= Saved data entries =
-- Opening Marker --
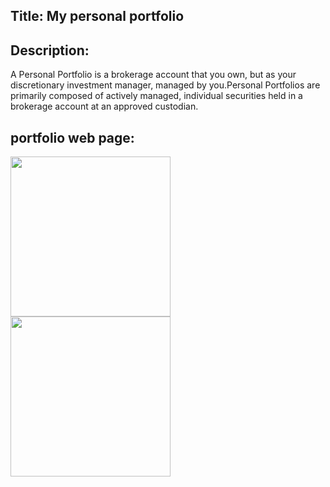 ## Title: My personal portfolio 

## Description: 
A Personal Portfolio is a brokerage account that you own, but as your discretionary investment manager, 
managed by you.Personal Portfolios are primarily composed of actively managed, individual securities held
in a brokerage account at an approved custodian.

## portfolio web page:

<img src="https://cdn.dribbble.com/users/5720644/screenshots/13912339/media/cfc570f6891e4aef4ae3c5282a767847.gif" width="256"/>
<img src="https://folio-website-images.s3.eu-west-2.amazonaws.com/content/uploads/2018/04/17103109/polaroid-days-2.gif" width="256"/>
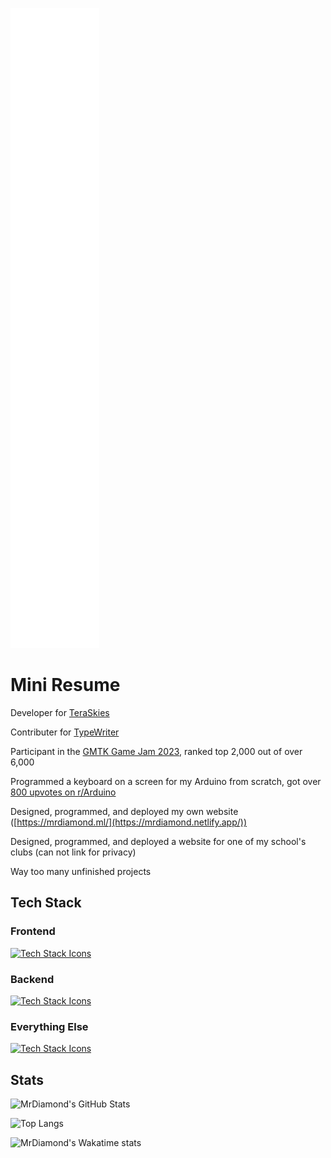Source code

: ![Metrics](./github-metrics.svg)
# Mini Resume

Developer for [TeraSkies](https://www.tiktok.com/@teraskies)

Contributer for [TypeWriter](https://github.com/gabber235/Typewriter/)

Participant in the [GMTK Game Jam 2023](https://itch.io/jam/gmtk-2023/rate/2154192), ranked top 2,000 out of over 6,000

Programmed a keyboard on a screen for my Arduino from scratch, got over [800 upvotes on r/Arduino](https://www.reddit.com/r/arduino/comments/10bftev/i_made_a_keyboard_for_my_lcd_screen_took_3_days/)

Designed, programmed, and deployed my own website ([https://mrdiamond.ml/](https://mrdiamond.netlify.app/))

Designed, programmed, and deployed a website for one of my school's clubs (can not link for privacy)

Way too many unfinished projects

## Tech Stack
### Frontend
[![Tech Stack Icons](https://skillicons.dev/icons?i=html,css,js,ts,react)](https://skillicons.dev)

### Backend
[![Tech Stack Icons](https://skillicons.dev/icons?i=ts,express)](https://skillicons.dev)

### Everything Else
[![Tech Stack Icons](https://skillicons.dev/icons?i=java,kotlin,cs,unity,cpp)](https://skillicons.dev)

## Stats

![MrDiamond's GitHub Stats](https://github-readme-stats.vercel.app/api?username=mrdiamonddog&show_icons=true&theme=tokyonight&include_all_commits=true)

![Top Langs](https://github-readme-stats.vercel.app/api/top-langs/?username=mrdiamonddog&layout=compact&theme=tokyonight)

![MrDiamond's Wakatime stats](https://github-readme-stats.vercel.app/api/wakatime?username=mrdiamonddog&theme=tokyonight&layout=compact)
-- Closing Marker --
= Assignment =
Output the lines above exactly, but only those between the line holding "Developer for [TeraSkies](https://www.tiktok.com/@teraskies)" and the line holding "### Everything Else", inclusive.

= Expected answer =
Developer for [TeraSkies](https://www.tiktok.com/@teraskies)

Contributer for [TypeWriter](https://github.com/gabber235/Typewriter/)

Participant in the [GMTK Game Jam 2023](https://itch.io/jam/gmtk-2023/rate/2154192), ranked top 2,000 out of over 6,000

Programmed a keyboard on a screen for my Arduino from scratch, got over [800 upvotes on r/Arduino](https://www.reddit.com/r/arduino/comments/10bftev/i_made_a_keyboard_for_my_lcd_screen_took_3_days/)

Designed, programmed, and deployed my own website ([https://mrdiamond.ml/](https://mrdiamond.netlify.app/))

Designed, programmed, and deployed a website for one of my school's clubs (can not link for privacy)

Way too many unfinished projects

## Tech Stack
### Frontend
[![Tech Stack Icons](https://skillicons.dev/icons?i=html,css,js,ts,react)](https://skillicons.dev)

### Backend
[![Tech Stack Icons](https://skillicons.dev/icons?i=ts,express)](https://skillicons.dev)

### Everything Else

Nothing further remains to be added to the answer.